On 11 Mar 2016, at 2:55, Marcela Melara wrote:

> Hi Elias,
>
>> On Mar 9, 2016, at 5:31 AM, Elias Rohrer <ml at tnull.de> wrote:
>>
>> Hello Marcela!
>> Nice to meet you, too, and thank you for that interesting Paper!
>> It seems I made a lot of wrong assumptions in my last mail, ugh, 
>> thats kind of embarrassing..
>
> I really appreciate your interest in our paper and CONIKS, thanks :) 
> No worries, there are a lot of subtle aspects about CONIKS, so it can 
> take some time to fully see and understand them.
>
>>> Yes, we propose that the identity providers can act as auditors and 
>>> cross-verify each other in this way, and clients may query any 
>>> auditor when they are checking for equivocation. However, I should 
>>> note that we intended this to be the *ideal deployment* (and I 
>>> apologize if this doesn’t come through clearly enough in the 
>>> paper). CONIKS also allows third-party auditors whose sole job it is 
>>> to check that the chain of signed tree roots is linear. In practice, 
>>> we expect that auditors and identity providers will be separate in 
>>> most cases (at least until there is a standard for CONIKS protocols 
>>> and data formats, but we’re not there yet).
>>>
>>> It’s not accurate to conflate auditing with being a key server, or 
>>> say that auditing is a subset of the key server’s functionality. 

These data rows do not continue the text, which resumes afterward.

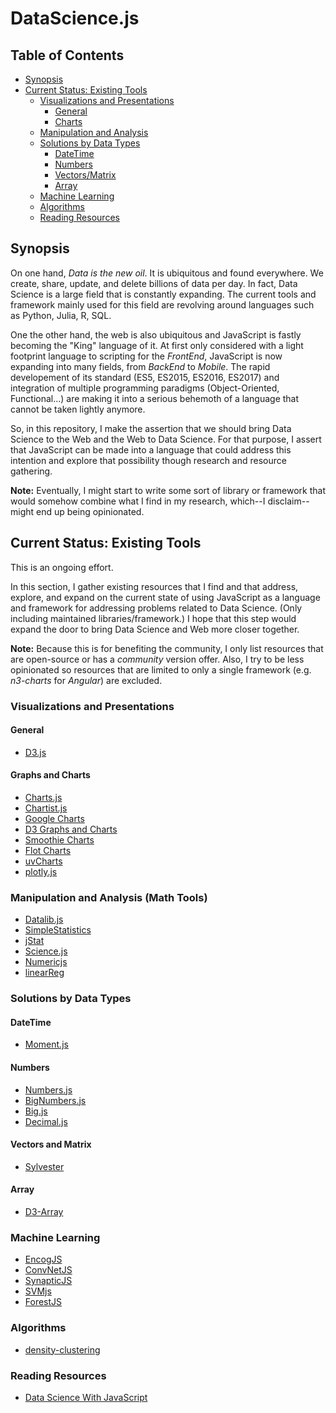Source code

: # DataScience.js

## Table of Contents
- [Synopsis](#synopsis)
- [Current Status: Existing Tools](#current_status)
  - [Visualizations and Presentations](#visualizations)
    - [General](#visuals_general)
    - [Charts](#visuals_charts)
  - [Manipulation and Analysis](#analysis)
  - [Solutions by Data Types](#data_types)
    - [DateTime](#datetime)
    - [Numbers](#numbers)
    - [Vectors/Matrix](#vector_matrix)
    - [Array](#array)
  - [Machine Learning](#machine_learning)
  - [Algorithms](#algorithms)
  - [Reading Resources](#readings)
  
    
<a name="synopsis"></a>
## Synopsis
On one hand, *Data is the new oil*. It is ubiquitous and found everywhere. We create, share, update, and delete billions of data per day. In fact, Data Science is a large field that is constantly expanding. The current tools and framework mainly used for this field are revolving around languages such as Python, Julia, R, SQL.

One the other hand, the web is also ubiquitous and JavaScript is fastly becoming the "King" language of it. At first only considered with a light footprint language to scripting for the *FrontEnd*, JavaScript is now expanding into many fields, from *BackEnd* to *Mobile*. The rapid developement of its standard (ES5, ES2015, ES2016, ES2017) and integration of multiple programming paradigms (Object-Oriented, Functional...) are making it into a serious behemoth of a language that cannot be taken lightly anymore.

So, in this repository, I make the assertion that we should bring Data Science to the Web and the Web to Data Science. For that purpose, I assert that JavaScript can be made into a language that could address this intention and explore that possibility though research and resource gathering. 

**Note:** Eventually, I might start to write some sort of library or framework that would somehow combine what I find in my research, which--I disclaim--might end up being opinionated.

<a name="current_status"></a>
## Current Status: Existing Tools
This is an ongoing effort.

In this section, I gather existing resources that I find and that address, explore, and expand on the current state of using JavaScript as a language and framework for addressing problems related to Data Science. (Only including maintained libraries/framework.) I hope that this step would expand the door to bring Data Science and Web more closer together.

**Note:** Because this is for benefiting the community, I only list resources that are open-source or has a *community* version offer. Also, I try to be less opinionated so resources that are limited to only a single framework (e.g. *n3-charts* for *Angular*) are excluded.

<a name="visualizations"></a>
### Visualizations and Presentations

<a name="visuals_general"></a>
#### General
- [D3.js](https://d3js.org/)

<a name="visuals_charts"></a>
#### Graphs and Charts
- [Charts.js](http://www.chartjs.org/)
- [Chartist.js](https://gionkunz.github.io/chartist-js/)
- [Google Charts](https://developers.google.com/chart/)
- [D3 Graphs and Charts](https://github.com/d3/d3/wiki/Gallery)
- [Smoothie Charts](http://smoothiecharts.org/)
- [Flot Charts](http://www.flotcharts.org/)
- [uvCharts](https://imaginea.github.io/uvCharts/)
- [plotly.js](https://plot.ly/javascript/)

<a name="analysis"></a>
### Manipulation and Analysis (Math Tools)
- [Datalib.js](https://vega.github.io/datalib/)
- [SimpleStatistics](http://simplestatistics.org/)
- [jStat](https://github.com/jstat/jstat)
- [Science.js](https://github.com/jasondavies/science.js/)
- [Numericjs](http://www.numericjs.com/)
- [linearReg](https://github.com/lastlegion/linearReg.js)

<a name="data_types"></a>
### Solutions by Data Types

<a name="datetime"></a>
#### DateTime
- [Moment.js](https://momentjs.com/)

<a name="numbers"></a>
#### Numbers
- [Numbers.js](https://github.com/numbers/numbers.js)
- [BigNumbers.js](https://github.com/MikeMcl/bignumber.js)
- [Big.js](https://github.com/MikeMcl/big.js)
- [Decimal.js](https://github.com/MikeMcl/decimal.js)

<a name="vector_matrix"></a>
#### Vectors and Matrix
- [Sylvester](http://sylvester.jcoglan.com/)

<a name="array"></a>
#### Array
- [D3-Array](https://github.com/d3/d3-array)

<a name="machine_learning"></a>
### Machine Learning
- [EncogJS](https://github.com/encog/encog-javascript)
- [ConvNetJS](https://cs.stanford.edu/people/karpathy/convnetjs/)
- [SynapticJS](https://synaptic.juancazala.com/#/)
- [SVMjs](https://github.com/karpathy/svmjs)
- [ForestJS](https://github.com/karpathy/forestjs)

<a name="algorithms"></a>
### Algorithms
- [density-clustering](https://github.com/uhho/density-clustering)

<a name="readings"></a>
### Reading Resources
- [Data Science With JavaScript](https://www.gitbook.com/book/dtabio/data-science-with-javascript/details)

>>> Auditors only need to keep records of identity providers’ signed 
>>> tree roots, and they never download or record any key directory 
>>> contents, so it doesn’t really make sense to equip auditors with 
>>> key server functionality and “turn it off” when you’re not 
>>> acting as a key server.  Key servers have the more complex and rich 
>>> functionality needing to maintain significantly larger data 
>>> structures and perform more cryptographic computations. This means 
>>> that key servers have very different space and availability 
>>> requirements than auditors do.
>>>
>> Ah, yes, that is true. Just turning of features of the server to get 
>> an auditor might indeed be a bad idea. But wouldn't there be a lot of 
>> overlapping functionality in the server, auditor and even the 
>> clients? E.g. the crypto primitives for building and checking the 
>> tree? Maybe it would be viable to create a libCONIKS which could be 
>> used by all three components?
>
> So it might seem at first glance that there’s a lot of overlapping 
> functionality between the server, auditor and clients, but once you 
> start implementing each one, it’s not really the case. Think about 
> the different tasks of each component: the server is generating a 
> bunch of digital signatures (e.g. signed tree roots, lookup indices) 

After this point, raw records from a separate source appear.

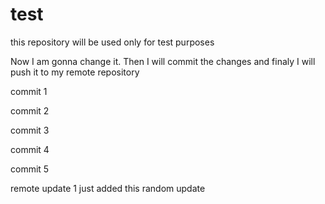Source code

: # test
this repository will be used only for test purposes

Now I am gonna change it. Then I will commit the changes 
and finaly I will push it to my remote repository

commit 1

commit 2

commit 3 

commit 4

commit 5

remote update 1
just added this random update
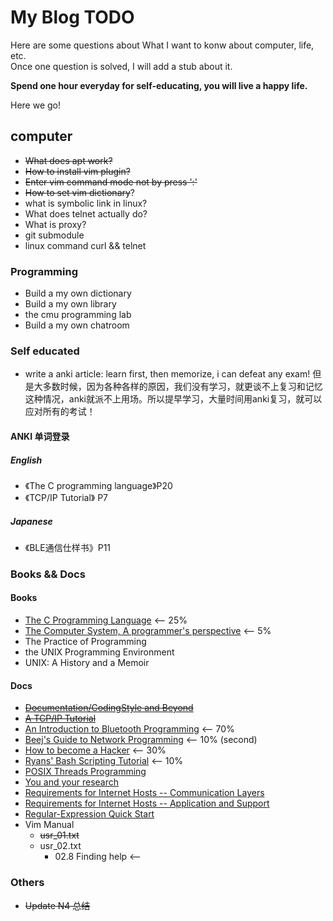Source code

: # My Blog TODO

Here are some questions about What I want to konw about computer, life, etc.  
Once one question is solved, I will add a stub about it.  

**Spend one hour everyday for self-educating, you will live a happy life.**

Here we go!  

## computer
- ~~What does apt work?~~
- ~~How to install vim plugin?~~
- ~~Enter vim command mode not by press ':'~~
- ~~How to set vim dictionary~~?
- what is symbolic link in linux?
- What does telnet actually do?
- What is proxy?
- git submodule
- linux command curl && telnet


### Programming
- Build a my own dictionary
- Build a my own library
- the cmu programming lab
- Build a my own chatroom


### Self educated
- write a anki article: learn first, then memorize, i can defeat any exam! 但是大多数时候，因为各种各样的原因，我们没有学习，就更谈不上复习和记忆
这种情况，anki就派不上用场。所以提早学习，大量时间用anki复习，就可以应对所有的考试！

#### ANKI 单词登录

##### English
- 《The C programming language》P20
- 《TCP/IP Tutorial》 P7

##### Japanese
- 《BLE通信仕样书》P11


### Books && Docs

#### Books
- [The C Programming Language](https://hikage.freeshell.org/books/theCprogrammingLanguage.pdf)  <-- 25%
- [The Computer System, A programmer's perspective](https://hikage.freeshell.org/books/theCprogrammingLanguage.pdf)  <-- 5%
- The Practice of Programming
- the UNIX Programming Environment
- UNIX: A History and a Memoir


#### Docs
- ~~[Documentation/CodingStyle and Beyond](http://www.kroah.com/linux/talks/ols_2002_kernel_codingstyle_paper/codingstyle.ps)~~
- ~~[A TCP/IP Tutorial](https://tools.ietf.org/html/rfc1180#:~:text=%20%20%201%20IntroductionThis%20tutorial%20contains%20only,Ethernet%20frame%20contains%20the%20destination%20address,...%20More)~~
- [An Introduction to Bluetooth Programming](http://people.csail.mit.edu/albert/bluez-intro/index.html) <-- 70%
- [Beej's Guide to Network Programming](http://www.beej.us/guide/bgnet/html/) <-- 10% (second)
- [How to become a Hacker](http://www.catb.org/~esr/faqs/hacker-howto.html) <-- 30%
- [Ryans' Bash Scripting Tutorial](https://ryanstutorials.net/bash-scripting-tutorial/) <-- 10%
- [POSIX Threads Programming](https://hpc-tutorials.llnl.gov/posix/)
- [You and your research](http://paulgraham.com/hamming.html)
- [Requirements for Internet Hosts -- Communication Layers](https://tools.ietf.org/html/rfc1122)
- [Requirements for Internet Hosts -- Application and Support](https://tools.ietf.org/html/rfc1123)
- [Regular-Expression Quick Start](http://www.regular-expressions.info/quickstart.html)
- Vim Manual
    - ~~usr_01.txt~~
    - usr_02.txt
        - 02.8  Finding help  <-- 

### Others
- ~~Update N4 总结~~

> and hashes (Merkle tree, lookup indices, signed tree roots) to build 
> the Merkle trees and hash chain of signed tree roots. Clients, on the 
> other hand, do a bunch of signature and hash verifications (which, yes 
> to be fair requires hashing data as well, but for different reasons) 

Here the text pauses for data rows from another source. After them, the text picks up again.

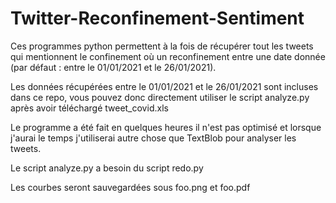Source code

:# Twitter-Reconfinement-Sentiment

Ces programmes python permettent à la fois de récupérer tout les tweets qui mentionnent le confinement où un reconfinement entre une date donnée (par défaut : entre le 01/01/2021 et le 26/01/2021).

Les données récupérées entre le 01/01/2021 et le 26/01/2021 sont incluses dans ce repo, vous pouvez donc directement utiliser le script analyze.py après avoir téléchargé tweet_covid.xls 

Le programme a été fait en quelques heures il n'est pas optimisé et lorsque j'aurai le temps j'utiliserai autre chose que TextBlob pour analyser les tweets.

Le script analyze.py a besoin du script redo.py 


Les courbes seront sauvegardées sous foo.png et foo.pdf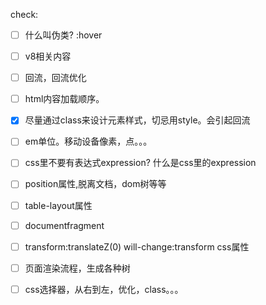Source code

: check:

- [ ] 什么叫伪类? :hover
- [ ] v8相关内容
- [ ] 回流，回流优化
- [ ] html内容加载顺序。
- [x] 尽量通过class来设计元素样式，切忌用style。会引起回流
- [ ] em单位。移动设备像素，点。。。
- [ ] css里不要有表达式expression? 什么是css里的expression
- [ ] position属性,脱离文档，dom树等等
- [ ] table-layout属性
- [ ] documentfragment
- [ ]  transform:translateZ(0)  will-change:transform css属性
- [ ] 页面渲染流程，生成各种树
- [ ] css选择器，从右到左，优化，class。。。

> to verify individual authentication paths and signed tree roots. So 
> there’s really no overlap in functionality with the server. 
> Similarly, the auditors need to verify the signed tree roots so 
> there’s some signature and hash verification as well, but in a 
> different way than clients need to do this.
>
> While generation and verification of these various crypto primitives 
> go hand in hand, I would caution against putting them all in a single 
> library if different components of the system will need different 
> portions. If you look at the reference implementation, the only common 
> code is the definition of the data formats. When I first started 
> writing the reference implementation, I actually thought that it would 
> be useful (and possible) to build a single libCONIKS, but sharing 
> underlying crypto primitives isn’t reason enough to put all of the 
> functionality in one place since the application of those primitives 
> is what really matters. So I really think it makes more sense to make 
> separate modules for server, client and auditor.
>
>>>> On Page 4 the authors state:
>>>> "We can implement a VUF using any deterministic, existentially 
>>>> unforgeable signature scheme [42]. The signature scheme must be 
>>>> deterministic or else (in our application) the identity provider 
>>>> could insert multiple bindings for a user at different locations 
>>>> each with a valid authentication path. In practice, this could be a 
>>>> classic RSA signature [51] (using a deterministic padding scheme 
>>>> such as PKCS v. 1.5 [26]) or BLS “short signatures” [9], which 
>>>> provide the best space efficiency. Many common discrete-log based 
>>>> signature schemes such as DSA [30] are not immediately applicable 
>>>> as they require a random nonce.
>>>> In CONIKS, we generate the index for a user u as: i = h (sign_K 
>>>> (u))
>>>> where h() is a one-way hash function and sign() is a deterministic, 
>>>> existentially unforgeable signature scheme. The extra hash function 
>>>> is added because some bits of sign_K (u) might otherwise leak 
>>>> through binding validity proofs, and signature schemes are 
>>>> generally not unforgeable given some bits of the valid signature. 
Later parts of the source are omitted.